HOW TO COMPLETE THIS TASK:
Return a copy of every line in the data below that contains "Step".

Saved data entries:
>>>>

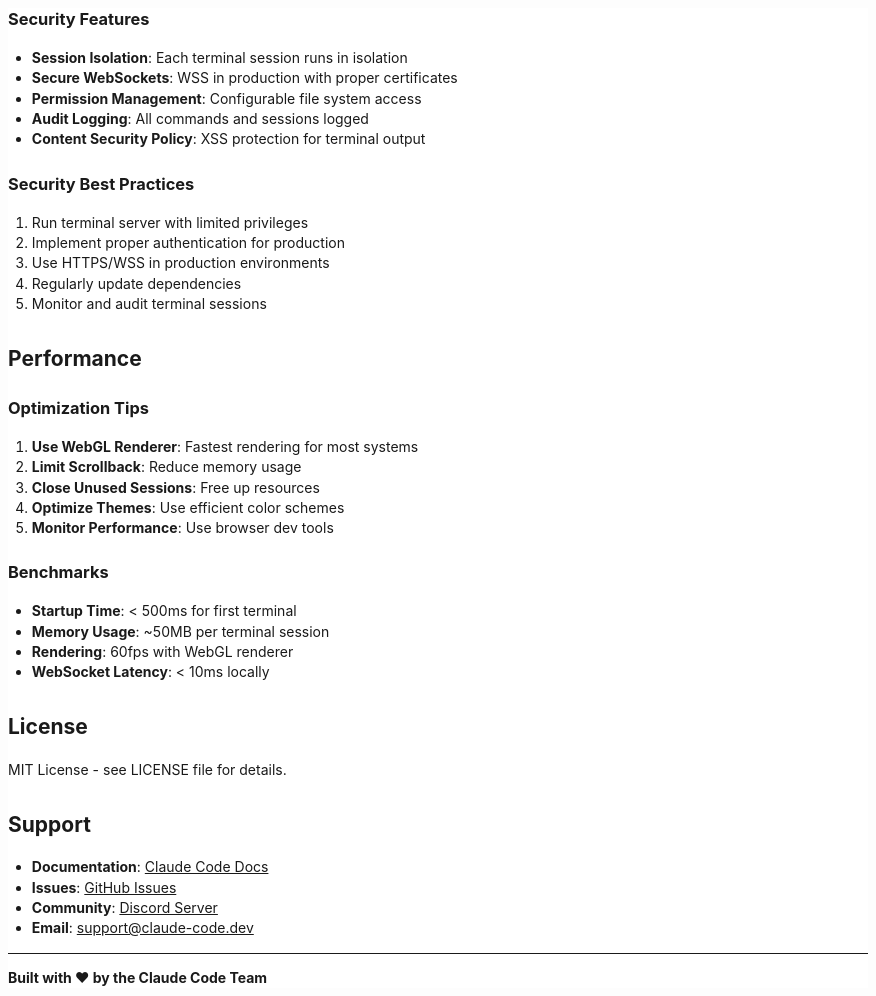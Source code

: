 ### Security Features
- **Session Isolation**: Each terminal session runs in isolation
- **Secure WebSockets**: WSS in production with proper certificates
- **Permission Management**: Configurable file system access
- **Audit Logging**: All commands and sessions logged
- **Content Security Policy**: XSS protection for terminal output

### Security Best Practices
1. Run terminal server with limited privileges
2. Implement proper authentication for production
3. Use HTTPS/WSS in production environments
4. Regularly update dependencies
5. Monitor and audit terminal sessions

## Performance

### Optimization Tips
1. **Use WebGL Renderer**: Fastest rendering for most systems
2. **Limit Scrollback**: Reduce memory usage
3. **Close Unused Sessions**: Free up resources
4. **Optimize Themes**: Use efficient color schemes
5. **Monitor Performance**: Use browser dev tools

### Benchmarks
- **Startup Time**: < 500ms for first terminal
- **Memory Usage**: ~50MB per terminal session
- **Rendering**: 60fps with WebGL renderer
- **WebSocket Latency**: < 10ms locally

## License

MIT License - see LICENSE file for details.

## Support

- **Documentation**: [Claude Code Docs](https://docs.claude-code.dev)
- **Issues**: [GitHub Issues](https://github.com/KrypticGadget/Claude_Code_Dev_Stack/issues)
- **Community**: [Discord Server](https://discord.gg/claude-code)
- **Email**: support@claude-code.dev

---

**Built with ❤️ by the Claude Code Team**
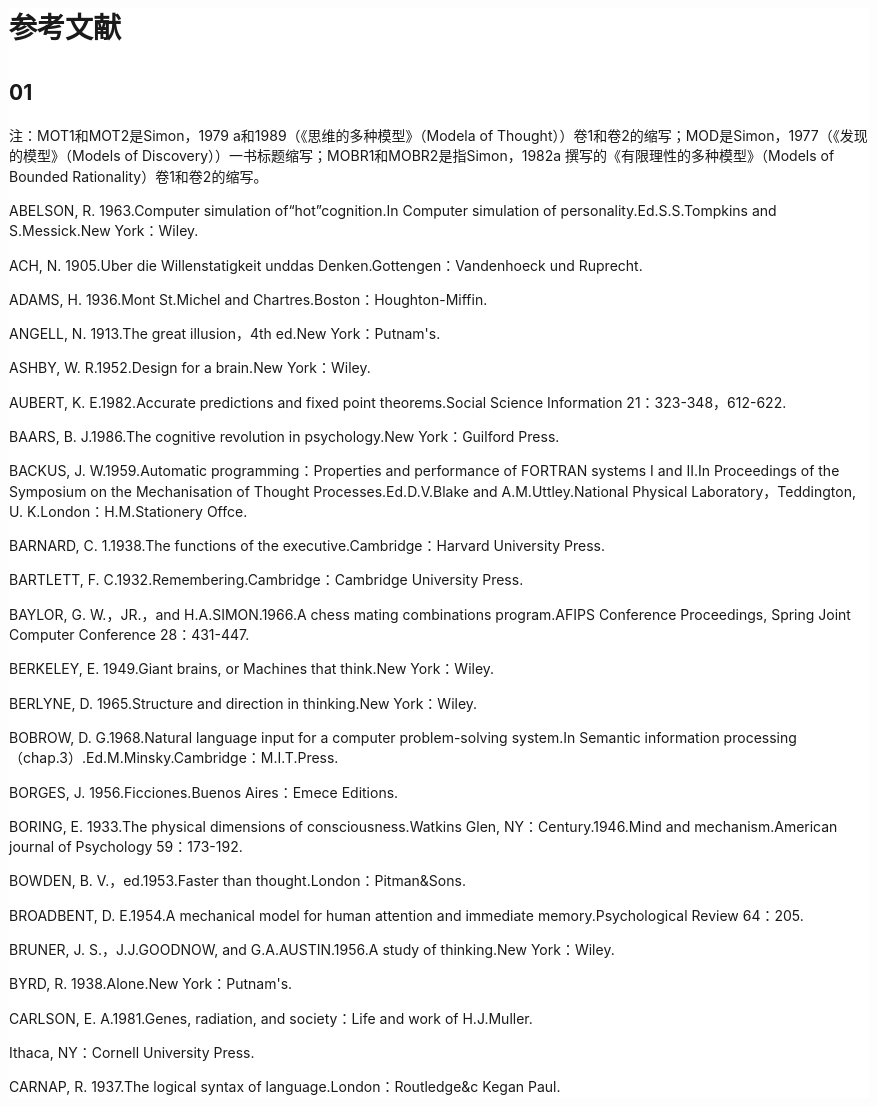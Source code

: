 # 参考文献

## 01

注：MOT1和MOT2是Simon，1979 a和1989（《思维的多种模型》（Modela of Thought））卷1和卷2的缩写；MOD是Simon，1977（《发现的模型》（Models of Discovery））一书标题缩写；MOBR1和MOBR2是指Simon，1982a 撰写的《有限理性的多种模型》（Models of Bounded Rationality）卷1和卷2的缩写。

ABELSON, R. 1963.Computer simulation of“hot”cognition.In Computer simulation of personality.Ed.S.S.Tompkins and S.Messick.New York：Wiley.

ACH, N. 1905.Uber die Willenstatigkeit unddas Denken.Gottengen：Vandenhoeck und Ruprecht.

ADAMS, H. 1936.Mont St.Michel and Chartres.Boston：Houghton-Miffin.

ANGELL, N. 1913.The great illusion，4th ed.New York：Putnam's.

ASHBY, W. R.1952.Design for a brain.New York：Wiley.

AUBERT, K. E.1982.Accurate predictions and fixed point theorems.Social Science Information 21：323-348，612-622.

BAARS, B. J.1986.The cognitive revolution in psychology.New York：Guilford Press.

BACKUS, J. W.1959.Automatic programming：Properties and performance of FORTRAN systems I and II.In Proceedings of the Symposium on the Mechanisation of Thought Processes.Ed.D.V.Blake and A.M.Uttley.National Physical Laboratory，Teddington, U. K.London：H.M.Stationery Offce.

BARNARD, C. 1.1938.The functions of the executive.Cambridge：Harvard University Press.

BARTLETT, F. C.1932.Remembering.Cambridge：Cambridge University Press.

BAYLOR, G. W.，JR.，and H.A.SIMON.1966.A chess mating combinations program.AFIPS Conference Proceedings, Spring Joint Computer Conference 28：431-447.

BERKELEY, E. 1949.Giant brains, or Machines that think.New York：Wiley.

BERLYNE, D. 1965.Structure and direction in thinking.New York：Wiley.

BOBROW, D. G.1968.Natural language input for a computer problem-solving system.In Semantic information processing（chap.3）.Ed.M.Minsky.Cambridge：M.I.T.Press.

BORGES, J. 1956.Ficciones.Buenos Aires：Emece Editions.

BORING, E. 1933.The physical dimensions of consciousness.Watkins Glen, NY：Century.1946.Mind and mechanism.American journal of Psychology 59：173-192.

BOWDEN, B. V.，ed.1953.Faster than thought.London：Pitman&Sons.

BROADBENT, D. E.1954.A mechanical model for human attention and immediate memory.Psychological Review 64：205.

BRUNER, J. S.，J.J.GOODNOW, and G.A.AUSTIN.1956.A study of thinking.New York：Wiley.

BYRD, R. 1938.Alone.New York：Putnam's.

CARLSON, E. A.1981.Genes, radiation, and society：Life and work of H.J.Muller.

Ithaca, NY：Cornell University Press.

CARNAP, R. 1937.The logical syntax of language.London：Routledge&c Kegan Paul.
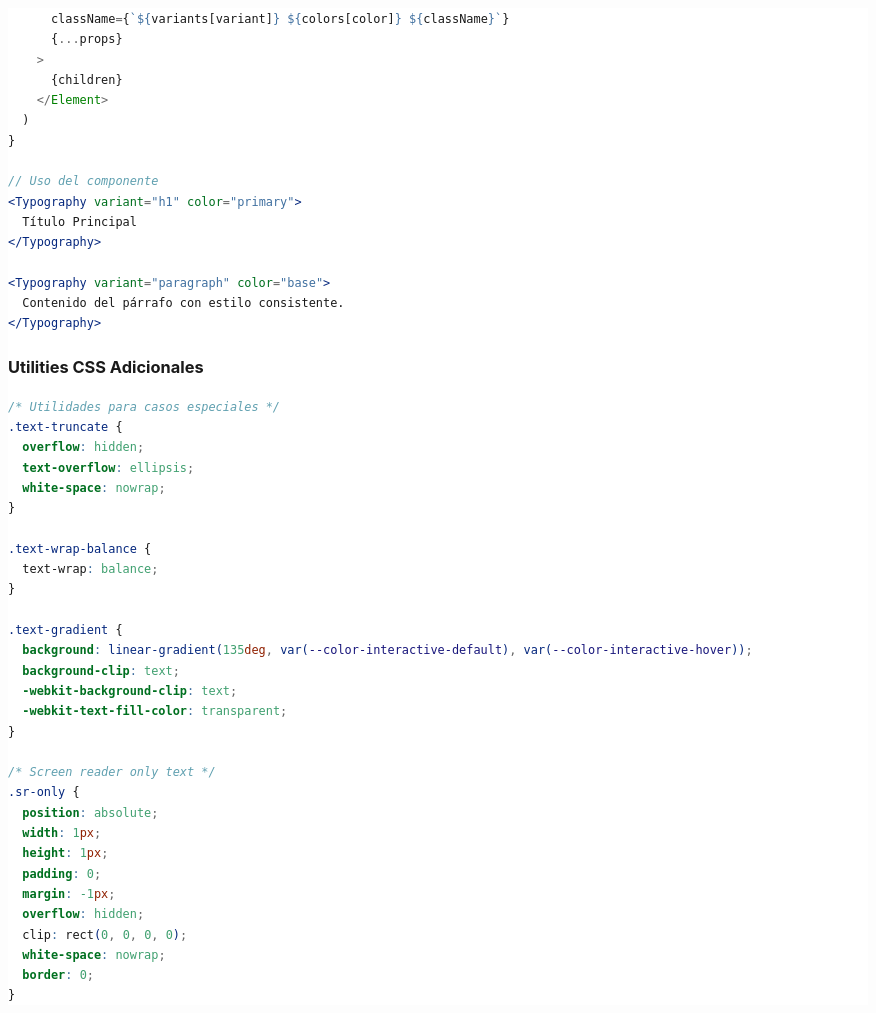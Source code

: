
 ```jsx
      className={`${variants[variant]} ${colors[color]} ${className}`}
      {...props}
    >
      {children}
    </Element>
  )
}

// Uso del componente
<Typography variant="h1" color="primary">
  Título Principal
</Typography>

<Typography variant="paragraph" color="base">
  Contenido del párrafo con estilo consistente.
</Typography>
```

### **Utilities CSS Adicionales**
```css
/* Utilidades para casos especiales */
.text-truncate {
  overflow: hidden;
  text-overflow: ellipsis;
  white-space: nowrap;
}

.text-wrap-balance {
  text-wrap: balance;
}

.text-gradient {
  background: linear-gradient(135deg, var(--color-interactive-default), var(--color-interactive-hover));
  background-clip: text;
  -webkit-background-clip: text;
  -webkit-text-fill-color: transparent;
}

/* Screen reader only text */
.sr-only {
  position: absolute;
  width: 1px;
  height: 1px;
  padding: 0;
  margin: -1px;
  overflow: hidden;
  clip: rect(0, 0, 0, 0);
  white-space: nowrap;
  border: 0;
}
```
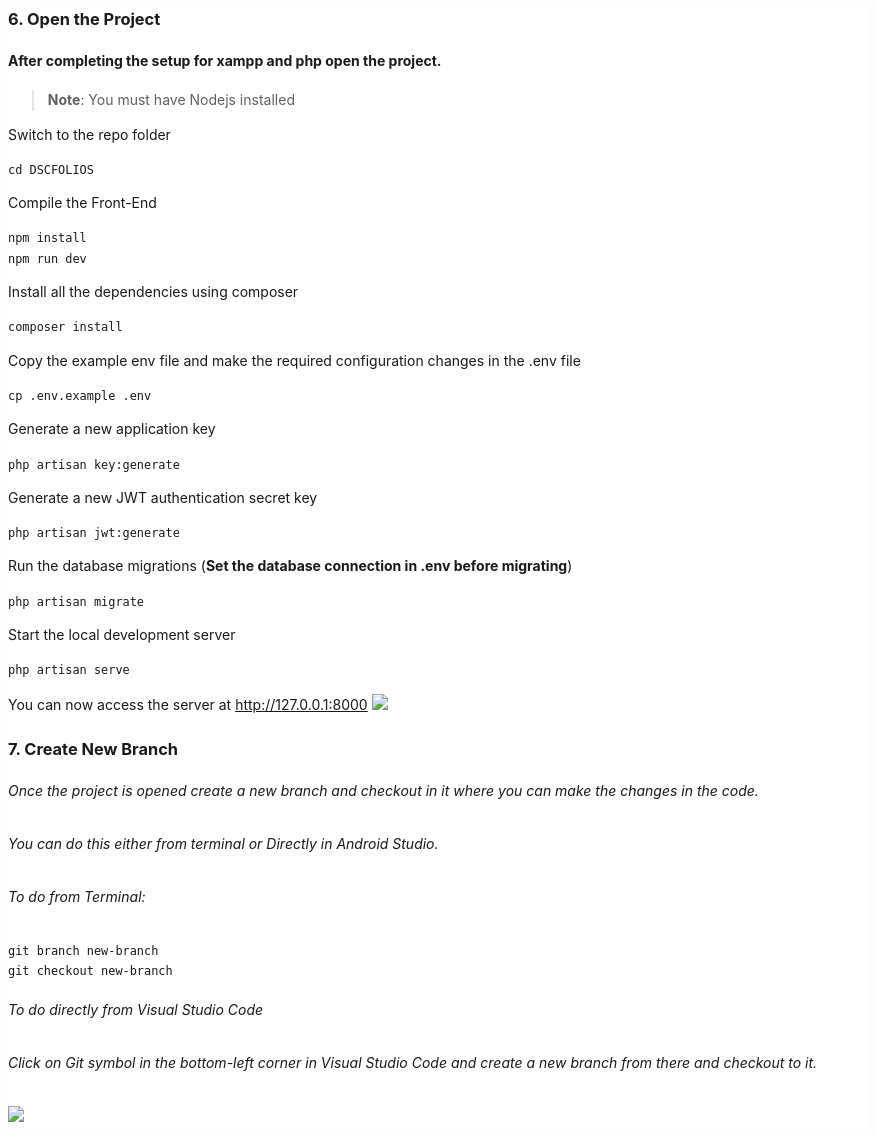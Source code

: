 ### 6. Open the Project
#### After completing the setup for xampp and php open the project.
> **Note**: You must have Nodejs installed

Switch to the repo folder

    cd DSCFOLIOS

Compile the Front-End

    npm install
    npm run dev

Install all the dependencies using composer

    composer install

Copy the example env file and make the required configuration changes in the .env file

    cp .env.example .env

Generate a new application key

    php artisan key:generate

Generate a new JWT authentication secret key

    php artisan jwt:generate

Run the database migrations (**Set the database connection in .env before migrating**)

    php artisan migrate

Start the local development server

    php artisan serve

You can now access the server at http://127.0.0.1:8000
![](./AppReadmeFiles/Open_project.png)

### 7. Create New Branch
###### Once the project is opened create a new branch and checkout in it where you can make the changes in the code.
###### You can do this either from terminal or Directly in Android Studio.
###### To do from Terminal:
```
git branch new-branch
git checkout new-branch
```
###### To do directly from Visual Studio Code
###### Click on Git symbol in the bottom-left corner in Visual Studio Code and create a new branch from there and checkout to it.
![](./AppReadmeFiles/Change_branch.png)
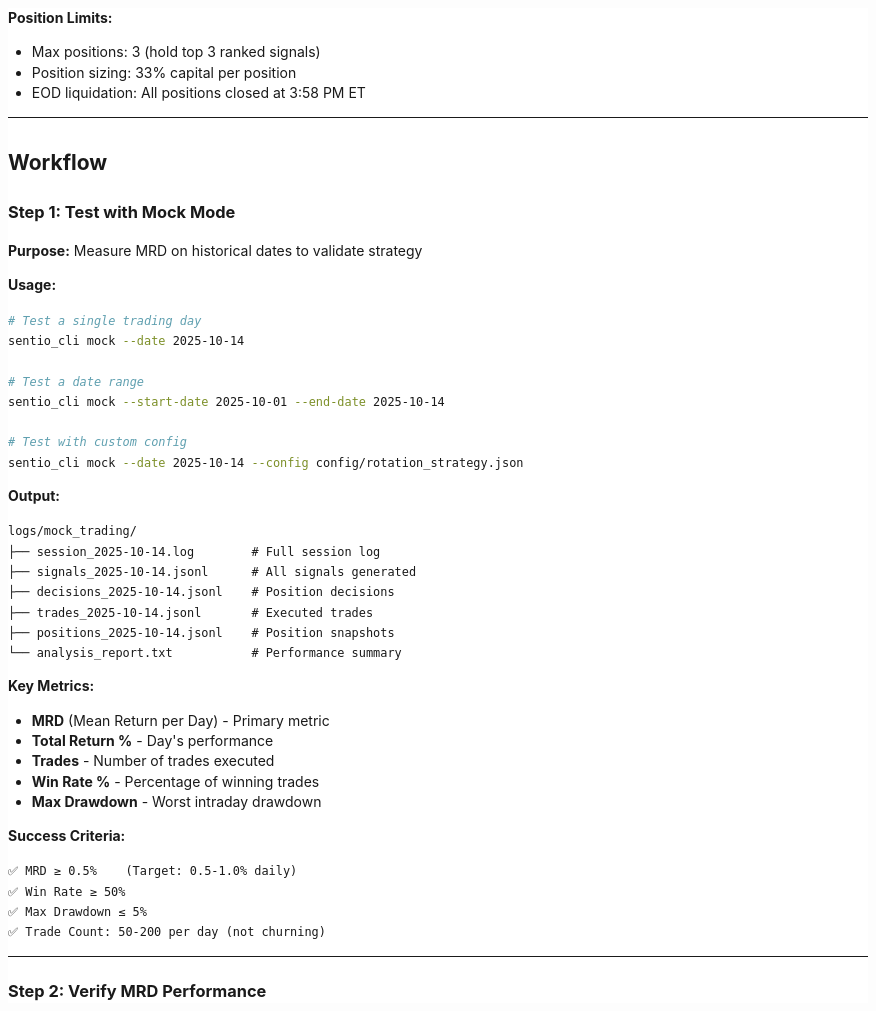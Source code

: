 **Position Limits:**
- Max positions: 3 (hold top 3 ranked signals)
- Position sizing: 33% capital per position
- EOD liquidation: All positions closed at 3:58 PM ET

---

## Workflow

### Step 1: Test with Mock Mode

**Purpose:** Measure MRD on historical dates to validate strategy

**Usage:**
```bash
# Test a single trading day
sentio_cli mock --date 2025-10-14

# Test a date range
sentio_cli mock --start-date 2025-10-01 --end-date 2025-10-14

# Test with custom config
sentio_cli mock --date 2025-10-14 --config config/rotation_strategy.json
```

**Output:**
```
logs/mock_trading/
├── session_2025-10-14.log        # Full session log
├── signals_2025-10-14.jsonl      # All signals generated
├── decisions_2025-10-14.jsonl    # Position decisions
├── trades_2025-10-14.jsonl       # Executed trades
├── positions_2025-10-14.jsonl    # Position snapshots
└── analysis_report.txt           # Performance summary
```

**Key Metrics:**
- **MRD** (Mean Return per Day) - Primary metric
- **Total Return %** - Day's performance
- **Trades** - Number of trades executed
- **Win Rate %** - Percentage of winning trades
- **Max Drawdown** - Worst intraday drawdown

**Success Criteria:**
```
✅ MRD ≥ 0.5%    (Target: 0.5-1.0% daily)
✅ Win Rate ≥ 50%
✅ Max Drawdown ≤ 5%
✅ Trade Count: 50-200 per day (not churning)
```

---

### Step 2: Verify MRD Performance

<<<<

EXERCISE RESULT:
### Step 1: Test with Mock Mode
### Step 2: Verify MRD Performance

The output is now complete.